• [Aim of the exercise]: With the pictures left out, print exactly the lines below that run from the one containing "<h3>Tree View</h3>" through the one containing "- **js/modeManager.js** –".

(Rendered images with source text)
# # # # #
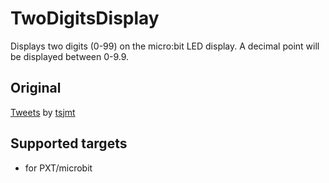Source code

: # TwoDigitsDisplay

Displays two digits (0-99) on the micro:bit LED display.
A decimal point will be displayed between 0-9.9.

## Original
[Tweets](https://twitter.com/tsjmt/status/1383378812574961668) by [tsjmt](https://twitter.com/tsjmt)

## Supported targets

* for PXT/microbit
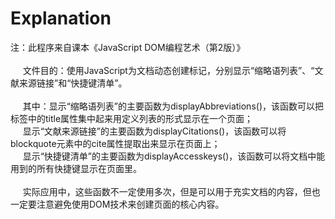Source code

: # Explanation
注：此程序来自课本《JavaScript DOM编程艺术（第2版）》<br /><br />
&nbsp;&nbsp;&nbsp;&nbsp;
文件目的：使用JavaScript为文档动态创建标记，分别显示“缩略语列表”、“文献来源链接”和“快捷键清单”。<br /><br />
&nbsp;&nbsp;&nbsp;&nbsp;
其中：显示“缩略语列表”的主要函数为displayAbbreviations()，该函数可以把<abbr>标签中的title属性集中起来用定义列表的形式显示在一个页面；<br />
&nbsp;&nbsp;&nbsp;&nbsp;
显示“文献来源链接”的主要函数为displayCitations()，该函数可以将blockquote元素中的cite属性提取出来显示在页面上；<br />
&nbsp;&nbsp;&nbsp;&nbsp;
显示“快捷键清单”的主要函数为displayAccesskeys()，该函数可以将文档中能用到的所有快捷键显示在页面里。<br /><br />
&nbsp;&nbsp;&nbsp;&nbsp;
实际应用中，这些函数不一定使用多次，但是可以用于充实文档的内容，但也一定要注意避免使用DOM技术来创建页面的核心内容。
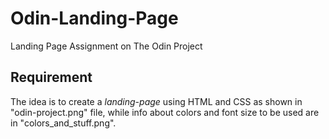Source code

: # Odin-Landing-Page

Landing Page Assignment on The Odin Project

## Requirement

The idea is to create a _landing-page_ using HTML and CSS as shown in "odin-project.png"  file, while info about colors and font size to be used are in "colors_and_stuff.png".  

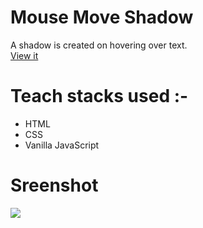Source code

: # Mouse Move Shadow
A shadow is created on hovering over text.</br>
[View it](https://onmoveshadow.netlify.app/)

# Teach stacks used :-
- HTML
- CSS
- Vanilla JavaScript

# Sreenshot
<img src="https://user-images.githubusercontent.com/56690856/90020478-8a9a5d00-dccd-11ea-825f-fe4478d148d0.png">
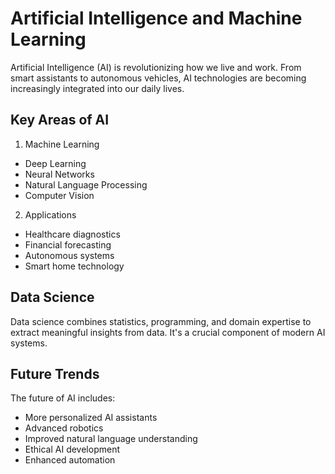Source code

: # Artificial Intelligence and Machine Learning

Artificial Intelligence (AI) is revolutionizing how we live and work. From smart assistants to autonomous vehicles, AI technologies are becoming increasingly integrated into our daily lives.

## Key Areas of AI

1. Machine Learning
- Deep Learning
- Neural Networks
- Natural Language Processing
- Computer Vision

2. Applications
- Healthcare diagnostics
- Financial forecasting
- Autonomous systems
- Smart home technology

## Data Science
Data science combines statistics, programming, and domain expertise to extract meaningful insights from data. It's a crucial component of modern AI systems.

## Future Trends
The future of AI includes:
- More personalized AI assistants
- Advanced robotics
- Improved natural language understanding
- Ethical AI development
- Enhanced automation 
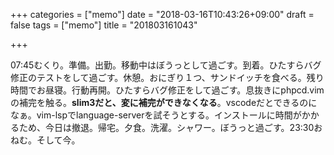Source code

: +++
categories = ["memo"]
date = "2018-03-16T10:43:26+09:00"
draft = false
tags = ["memo"]
title = "201803161043"

+++

07:45むくり。準備。出勤。移動中はぼうっとして過ごす。到着。ひたすらバグ修正のテストをして過ごす。休憩。おにぎり１つ、サンドイッチを食べる。残り時間でお昼寝。行動再開。ひたすらバグ修正をして過ごす。息抜きにphpcd.vimの補完を触る。**slim3だと、変に補完ができなくなる**。vscodeだとできるのになぁ。vim-lspでlanguage-serverを試そうとする。インストールに時間がかかるため、今日は撤退。帰宅。夕食。洗濯。シャワー。ぼうっと過ごす。23:30おねむ。そして今。
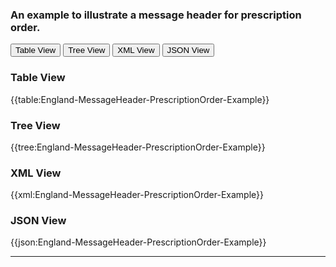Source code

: ### An example to illustrate a message header for prescription order.


<div class="tab">
 <button class="tablinks active" onclick="openTab(event, 'Table View')">Table View</button>
 <button class="tablinks" onclick="openTab(event, 'Tree View')">Tree View</button>
  <button class="tablinks" onclick="openTab(event, 'XML View')">XML View</button>
  <button class="tablinks" onclick="openTab(event, 'JSON View')">JSON View</button>
</div>
    

    
<div id="Table View" class="tabcontent" style="display:block">
  <h3>Table View</h3>
{{table:England-MessageHeader-PrescriptionOrder-Example}}
</div>
<div id="Tree View" class="tabcontent">
  <h3>Tree View</h3>
{{tree:England-MessageHeader-PrescriptionOrder-Example}}
</div>
<div id="XML View" class="tabcontent">
  <h3>XML View</h3>
{{xml:England-MessageHeader-PrescriptionOrder-Example}}
</div>
<div id="JSON View" class="tabcontent">
  <h3>JSON View</h3>
{{json:England-MessageHeader-PrescriptionOrder-Example}}
</div>

---
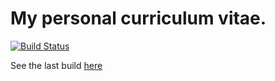 # My personal curriculum vitae.
[![Build Status](https://travis-ci.org/helloIAmPau/curriculum-vitae.svg?branch=master)](https://travis-ci.org/helloIAmPau/curriculum-vitae)

See the last build [here](https://raw.githubusercontent.com/helloIAmPau/curriculum-vitae/gh-pages/main.pdf)

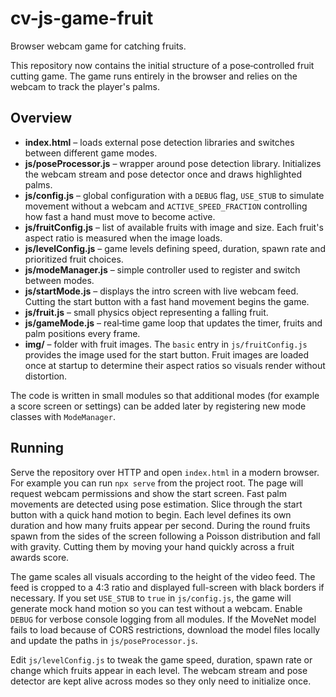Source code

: # cv-js-game-fruit

Browser webcam game for catching fruits.

This repository now contains the initial structure of a pose‑controlled fruit cutting game. The game runs entirely in the browser and relies on the webcam to track the player's palms.

## Overview

- **index.html** – loads external pose detection libraries and switches between different game modes.
- **js/poseProcessor.js** – wrapper around pose detection library. Initializes the webcam stream and pose detector once and draws highlighted palms.
- **js/config.js** – global configuration with a `DEBUG` flag, `USE_STUB` to simulate movement without a webcam and `ACTIVE_SPEED_FRACTION` controlling how fast a hand must move to become active.
- **js/fruitConfig.js** – list of available fruits with image and size. Each
  fruit's aspect ratio is measured when the image loads.
- **js/levelConfig.js** – game levels defining speed, duration, spawn rate and prioritized fruit choices.
- **js/modeManager.js** – simple controller used to register and switch between modes.
- **js/startMode.js** – displays the intro screen with live webcam feed. Cutting the start button with a fast hand movement begins the game.
- **js/fruit.js** – small physics object representing a falling fruit.
- **js/gameMode.js** – real‑time game loop that updates the timer, fruits and palm positions every frame.
- **img/** – folder with fruit images. The `basic` entry in `js/fruitConfig.js`
  provides the image used for the start button. Fruit images are loaded once at
  startup to determine their aspect ratios so visuals render without distortion.

The code is written in small modules so that additional modes (for example a score screen or settings) can be added later by registering new mode classes with `ModeManager`.

## Running

Serve the repository over HTTP and open `index.html` in a modern browser. For example you can run `npx serve` from the project root. The page will request webcam permissions and show the start screen. Fast palm movements are detected using pose estimation. Slice through the start button with a quick hand motion to begin. Each level defines its own duration and how many fruits appear per second. During the round fruits spawn from the sides of the screen following a Poisson distribution and fall with gravity. Cutting them by moving your hand quickly across a fruit awards score.

The game scales all visuals according to the height of the video feed. The feed is cropped to a 4:3 ratio and displayed full-screen with black borders if necessary. If you set `USE_STUB` to `true` in `js/config.js`, the game will generate mock hand motion so you can test without a webcam. Enable `DEBUG` for verbose console logging from all modules.
If the MoveNet model fails to load because of CORS restrictions, download the model files locally and update the paths in `js/poseProcessor.js`.

Edit `js/levelConfig.js` to tweak the game speed, duration, spawn rate or change which fruits appear in each level. The webcam stream and pose detector are kept alive across modes so they only need to initialize once.

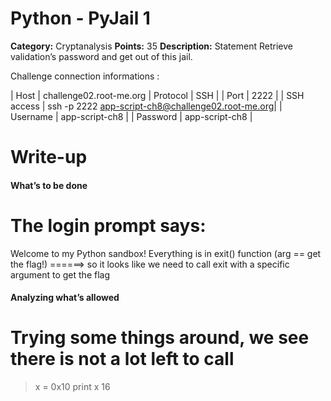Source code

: # Python - PyJail 1
**Category:** Cryptanalysis **Points:** 35 **Description:**
Statement
Retrieve validation’s password and get out of this jail.

Challenge connection informations :

| Host	        | challenge02.root-me.org
| Protocol      | SSH                                               |
| Port          | 2222                                              |
| SSH access    | ssh -p 2222 app-script-ch8@challenge02.root-me.org| 
| Username      | app-script-ch8                                    |
| Password      | app-script-ch8                                    | 

# Write-up
#### What’s to be done

# The login prompt says:
Welcome to my Python sandbox! Everything is in exit() function (arg == get the flag!)
======> so it looks like we need to call exit with a specific argument to get the flag

#### Analyzing what’s allowed
# Trying some things around, we see there is not a lot left to call
> x = 0x10 
print x 
16
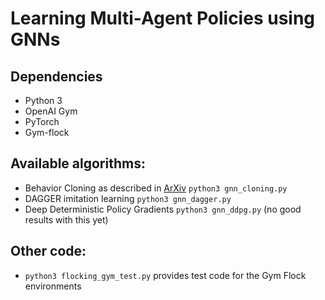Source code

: # Learning Multi-Agent Policies using GNNs
## Dependencies
- Python 3
- OpenAI Gym
- PyTorch
- Gym-flock

## Available algorithms:
- Behavior Cloning as described in [ArXiv](https://arxiv.org/abs/1903.10527) `python3 gnn_cloning.py`
- DAGGER imitation learning `python3 gnn_dagger.py`
- Deep Deterministic Policy Gradients `python3 gnn_ddpg.py` (no good results with this yet)

## Other code:
- `python3 flocking_gym_test.py` provides test code for the Gym Flock environments
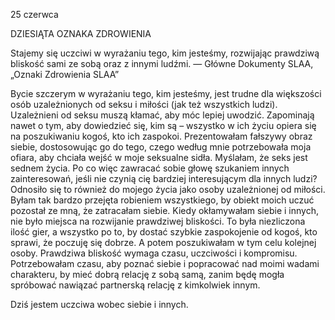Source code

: 25 czerwca

DZIESIĄTA OZNAKA ZDROWIENIA

 Stajemy się uczciwi w wyrażaniu tego, kim jesteśmy, rozwijając prawdziwą bliskość sami ze sobą oraz z innymi ludźmi. — Główne Dokumenty SLAA, „Oznaki Zdrowienia SLAA”

 Bycie szczerym w wyrażaniu tego, kim jesteśmy, jest trudne dla większości osób uzależnionych od seksu i miłości (jak też wszystkich ludzi). Uzależnieni od seksu muszą kłamać, aby móc lepiej uwodzić. Zapominają nawet o tym, aby dowiedzieć się, kim są – wszystko w ich życiu opiera się na poszukiwaniu kogoś, kto ich zaspokoi. Prezentowałam fałszywy obraz siebie, dostosowując go do tego, czego według mnie potrzebowała moja ofiara, aby chciała wejść w moje seksualne sidła. Myślałam, że seks jest sednem życia. Po co więc zawracać sobie głowę szukaniem innych zainteresowań, jeśli nie czynią cię bardziej interesującym dla innych ludzi? Odnosiło się to również do mojego życia jako osoby uzależnionej od miłości. Byłam tak bardzo przejęta robieniem wszystkiego, by obiekt moich uczuć pozostał ze mną, że zatracałam siebie. Kiedy okłamywałam siebie i innych, nie było miejsca na rozwijanie prawdziwej bliskości. To była niezliczona ilość gier, a wszystko po to, by dostać szybkie zaspokojenie od kogoś, kto sprawi, że poczuję się dobrze. A potem poszukiwałam w tym celu kolejnej osoby. Prawdziwa bliskość wymaga czasu, uczciwości i kompromisu. Potrzebowałam czasu, aby poznać siebie i popracować nad moimi wadami charakteru, by mieć dobrą relację z sobą samą, zanim będę mogła spróbować nawiązać partnerską relację z kimkolwiek innym.

Dziś jestem uczciwa wobec siebie i innych.
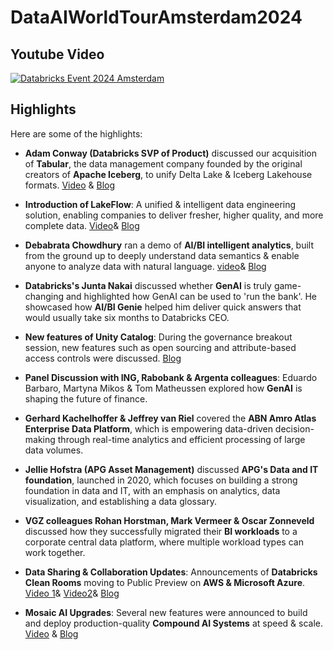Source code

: # DataAIWorldTourAmsterdam2024


## Youtube Video
[![Databricks Event 2024 Amsterdam](https://img.youtube.com/vi/7F8vhmyfRQY.jpg)](https://youtu.be/7F8vhmyfRQY)

## Highlights

Here are some of the highlights:

- **Adam Conway (Databricks SVP of Product)** discussed our acquisition of **Tabular**, the data management company founded by the original creators of **Apache Iceberg**, to unify Delta Lake & Iceberg Lakehouse formats. [Video](https://www.youtube.com/watch?v=U6rhhMb_494) & [Blog](https://www.databricks.com/blog/databricks-tabular?)
  
- **Introduction of LakeFlow**: A unified & intelligent data engineering solution, enabling companies to deliver fresher, higher quality, and more complete data. [Video](https://www.youtube.com/watch?v=6rzQ6xjkYko)& [Blog](https://www.databricks.com/blog/introducing-databricks-lakeflow?)

- **Debabrata Chowdhury** ran a demo of **AI/BI intelligent analytics**, built from the ground up to deeply understand data semantics & enable anyone to analyze data with natural language. [video](https://www.youtube.com/watch?v=Tde4xAEFVAM)& [Blog](https://www.databricks.com/blog/introducing-aibi-intelligent-analytics-real-world-data?)

- **Databricks's Junta Nakai** discussed whether **GenAI** is truly game-changing and highlighted how GenAI can be used to 'run the bank'. He showcased how **AI/BI Genie** helped him deliver quick answers that would usually take six months to Databricks CEO.

- **New features of Unity Catalog**: During the governance breakout session, new features such as open sourcing and attribute-based access controls were discussed. [Blog](https://www.databricks.com/blog/whats-new-databricks-unity-catalog-data-ai-summit-2024?)

- **Panel Discussion with ING, Rabobank & Argenta colleagues**: Eduardo Barbaro, Martyna Mikos & Tom Matheussen explored how **GenAI** is shaping the future of finance.

- **Gerhard Kachelhoffer & Jeffrey van Riel** covered the **ABN Amro Atlas Enterprise Data Platform**, which is empowering data-driven decision-making through real-time analytics and efficient processing of large data volumes.

- **Jellie Hofstra (APG Asset Management)** discussed **APG's Data and IT foundation**, launched in 2020, which focuses on building a strong foundation in data and IT, with an emphasis on analytics, data visualization, and establishing a data glossary.

- **VGZ colleagues Rohan Horstman, Mark Vermeer & Oscar Zonneveld** discussed how they successfully migrated their **BI workloads** to a corporate central data platform, where multiple workload types can work together.

- **Data Sharing & Collaboration Updates**: Announcements of **Databricks Clean Rooms** moving to Public Preview on **AWS & Microsoft Azure**. [Video 1](https://www.youtube.com/watch?v=AZkIxl4YuKs)& [Video2](https://www.youtube.com/watch?v=iLVK2CyWwzY)& [Blog](https://www.databricks.com/blog/whats-new-data-sharing-and-collaboration?)

- **Mosaic AI Upgrades**: Several new features were announced to build and deploy production-quality **Compound AI Systems** at speed & scale. [Video](https://www.youtube.com/watch?v=acIBdCOj88E) & [Blog](https://www.databricks.com/blog/mosaic-ai-build-and-deploy-production-quality-compound-ai-systems?)
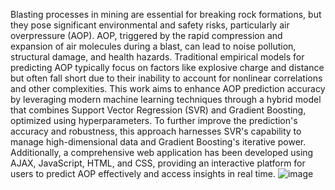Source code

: Blasting processes in mining are essential for breaking rock formations, but they pose significant environmental and safety risks, particularly air overpressure (AOP). AOP, triggered by the rapid compression and expansion of air molecules during a blast, can lead to noise pollution, structural damage, and health hazards. Traditional empirical models for predicting AOP typically focus on factors like explosive charge and distance but often fall short due to their inability to account for nonlinear correlations and other complexities. This work aims to enhance AOP prediction accuracy by leveraging modern machine learning techniques through a hybrid model that combines Support Vector Regression (SVR) and Gradient Boosting, optimized using hyperparameters. To further improve the prediction's accuracy and robustness, this approach harnesses SVR's capability to manage high-dimensional data and Gradient Boosting's iterative power. Additionally, a comprehensive web application has been developed using AJAX, JavaScript, HTML, and CSS, providing an interactive platform for users to predict AOP effectively and access insights in real time.
![image](https://github.com/user-attachments/assets/8000ef51-5c19-4963-9d4f-bc26c13effc5)
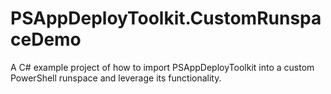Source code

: # PSAppDeployToolkit.CustomRunspaceDemo
A C# example project of how to import PSAppDeployToolkit into a custom PowerShell runspace and leverage its functionality.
# # # # #
• [The completed task]:
  <h3>Tree View</h3>
{{tree:England-MessageHeader-PrescriptionOrder-Example}}
</div>
<div id="XML View" class="tabcontent">
  <h3>XML View</h3>
{{xml:England-MessageHeader-PrescriptionOrder-Example}}
</div>
<div id="JSON View" class="tabcontent">
  <h3>JSON View</h3>
{{json:England-MessageHeader-PrescriptionOrder-Example}}
</div>

---
 # My personal curriculum vitae.
[![Build Status](https://travis-ci.org/helloIAmPau/curriculum-vitae.svg?branch=master)](https://travis-ci.org/helloIAmPau/curriculum-vitae)

See the last build [here](https://raw.githubusercontent.com/helloIAmPau/curriculum-vitae/gh-pages/main.pdf)

Source code

: # cv-js-game-fruit

Browser webcam game for catching fruits.

This repository now contains the initial structure of a pose‑controlled fruit cutting game. The game runs entirely in the browser and relies on the webcam to track the player's palms.

## Overview

- **index.html** – loads external pose detection libraries and switches between different game modes.
- **js/poseProcessor.js** – wrapper around pose detection library. Initializes the webcam stream and pose detector once and draws highlighted palms.
- **js/config.js** – global configuration with a `DEBUG` flag, `USE_STUB` to simulate movement without a webcam and `ACTIVE_SPEED_FRACTION` controlling how fast a hand must move to become active.
- **js/fruitConfig.js** – list of available fruits with image and size. Each
  fruit's aspect ratio is measured when the image loads.
- **js/levelConfig.js** – game levels defining speed, duration, spawn rate and prioritized fruit choices.
- **js/modeManager.js** – simple controller used to register and switch between modes.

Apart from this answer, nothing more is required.